• **Directions**
From the entries below, work out the number of lines that hold the word "شوند", and give that number alone.
------ Exercise data ------
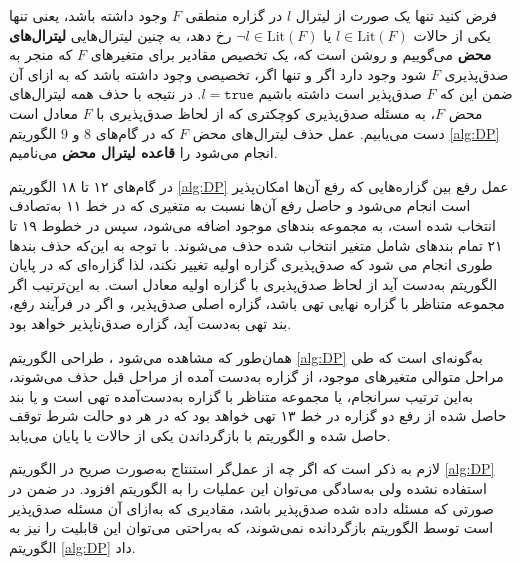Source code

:فرض کنید تنها یک صورت از لیترال 
$l$
در گزاره منطقی 
$F$
وجود داشته باشد، یعنی  تنها یکی از حالات 
$l\in \mathrm{Lit}(F)$
 یا 
$\neg l\in \mathrm{Lit}(F)$
رخ دهد، به چنین لیترال‌هایی 
\textbf{لیترال‌های محض} 
می‌گوییم و  روشن است که، یک  تخصیص  مقادیر  برای متغیرهای 
$F$
که منجر به صدق‌پذیری
$F$
شود وجود دارد اگر و تنها اگر، تخصیصی وجود داشته باشد که به ازای  آن ضمن این که 
$F$
صدق‌پذیر است داشته باشیم
$l = \texttt{true}$.
در نتیجه با حذف همه لیترال‌های محض 
$F$، 
به  مسئله صدق‌پذیری  کوچکتری که از لحاظ صدق‌پذیری با 
$F$
معادل است دست می‌یابیم. عمل حذف لیترال‌های محض 
$F$
که در گام‌های 
$8$
و 
$9$
الگوریتم 
\ref{alg:DP}
انجام می‌شود را 
\textbf{قاعده لیترال‌  محض}
می‌نامیم. 

در گام‌های ۱۲ تا ۱۸ الگوریتم 
\ref{alg:DP}
عمل رفع بین گزاره‌هایی که رفع آن‌ها امکان‌پذیر است انجام می‌شود و حاصل رفع آن‌ها نسبت به متغیری که در خط ۱۱ به‌تصادف انتخاب شده است، به مجموعه بندهای موجود اضافه می‌شود، سپس در خطوط ۱۹ تا ۲۱ تمام بندهای شامل متغیر انتخاب شده حذف می‌شوند.  با توجه به این‌که حذف بندها طوری انجام می شود که صدق‌پذیری گزاره اولیه تغییر نکند، لذا گزاره‌ای که در پایان الگوریتم به‌دست آید از لحاظ صدق‌پذیری با گزاره اولیه معادل است. به این‌ترتیب اگر مجموعه متناظر با گزاره نهایی تهی باشد، گزاره اصلی صدق‌پذیر،  و اگر در فرآیند رفع، بند تهی به‌دست آید، گزاره  صدق‌ناپذیر خواهد بود. 

همان‌طور که مشاهده می‌شود ، طراحی الگوریتم 
\ref{alg:DP}
به‌گونه‌ای است که طی مراحل متوالی متغیرهای موجود، از گزاره به‌دست آمده از مراحل قبل حذف می‌شوند، به‌این ترتیب  سرانجام، یا مجموعه متناظر با گزاره به‌دست‌آمده تهی است و  یا بند حاصل شده از رفع دو گزاره  در خط  ۱۳ تهی خواهد بود که در هر دو حالت شرط توقف حاصل شده و الگوریتم با بازگرداندن یکی از حالات 
یا 
پایان می‌یابد. 

لازم به ذکر است که اگر چه از عمل‌گر استنتاج به‌صورت صریح در الگوریتم 
\ref{alg:DP}
 استفاده نشده  ولی به‌سادگی می‌توان این عملیات را به الگوریتم افزود. در ضمن در صورتی که مسئله داده شده صدق‌پذیر باشد، مقادیری که به‌ازای آن مسئله صدق‌پذیر است توسط الگوریتم بازگردانده نمی‌شوند، که  به‌راحتی  می‌توان این قابلیت را نیز به الگوریتم 
 \ref{alg:DP}
 داد.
------
• **Result of the task**
3